» Problem requirements: Give all of the listing again word for word, with images excluded.

» Input data:
————————

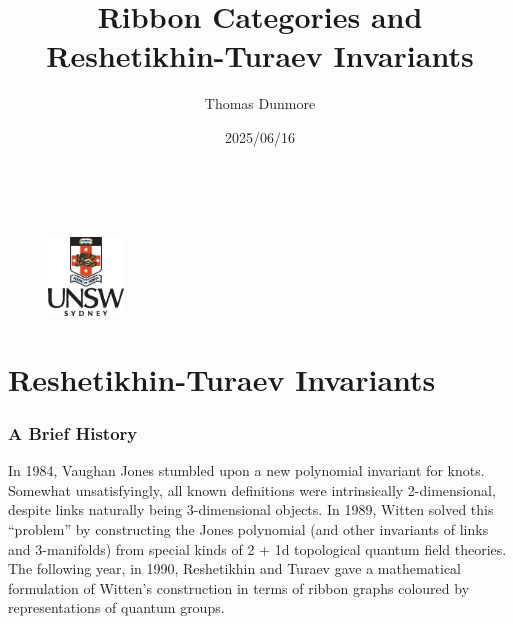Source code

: \documentclass{beamer}
\title[Ribbon Categories and RT Invariants]{Ribbon Categories and Reshetikhin-Turaev Invariants}%
\author[Thomas Dunmore]{Thomas Dunmore}
\institute[UNSW]{
	University of New South Wales \\
	\medskip
	\textit{t.dunmore@unsw.edu.au}
}
\date{2025/06/16}
\begin{document}

\begin{frame}
\titlepage
\noindent\\[-15pt]
\begin{figure}[!ht]
\includegraphics[width=2cm]{unsw-crest}
\end{figure}
\end{frame}



\section{Reshetikhin-Turaev Invariants}


\begin{frame}
\frametitle{A Brief History}
In 1984, Vaughan Jones stumbled upon a new polynomial invariant for knots. Somewhat unsatisfyingly, all known definitions were intrinsically 2-dimensional, despite links naturally being 3-dimensional objects.
\newline\newline
In 1989, Witten solved this ``problem'' by constructing the Jones polynomial (and other invariants of links and 3-manifolds) from special kinds of 2 + 1d topological quantum field theories.
\newline\newline
The following year, in 1990, Reshetikhin and Turaev gave a mathematical formulation of Witten's construction in terms of ribbon graphs coloured by representations of quantum groups.
\end{frame}
\end{document}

————————

» Result of the exercise:
Source code

: \documentclass{beamer}
\title[Ribbon Categories and RT Invariants]{Ribbon Categories and Reshetikhin-Turaev Invariants}%
\author[Thomas Dunmore]{Thomas Dunmore}
\institute[UNSW]{
	University of New South Wales \\
	\medskip
	\textit{t.dunmore@unsw.edu.au}
}
\date{2025/06/16}
\begin{document}

\begin{frame}
\titlepage
\noindent\\[-15pt]
\begin{figure}[!ht]
\includegraphics[width=2cm]{unsw-crest}
\end{figure}
\end{frame}



\section{Reshetikhin-Turaev Invariants}


\begin{frame}
\frametitle{A Brief History}
In 1984, Vaughan Jones stumbled upon a new polynomial invariant for knots. Somewhat unsatisfyingly, all known definitions were intrinsically 2-dimensional, despite links naturally being 3-dimensional objects.
\newline\newline
In 1989, Witten solved this ``problem'' by constructing the Jones polynomial (and other invariants of links and 3-manifolds) from special kinds of 2 + 1d topological quantum field theories.
\newline\newline
The following year, in 1990, Reshetikhin and Turaev gave a mathematical formulation of Witten's construction in terms of ribbon graphs coloured by representations of quantum groups.
\end{frame}
\end{document}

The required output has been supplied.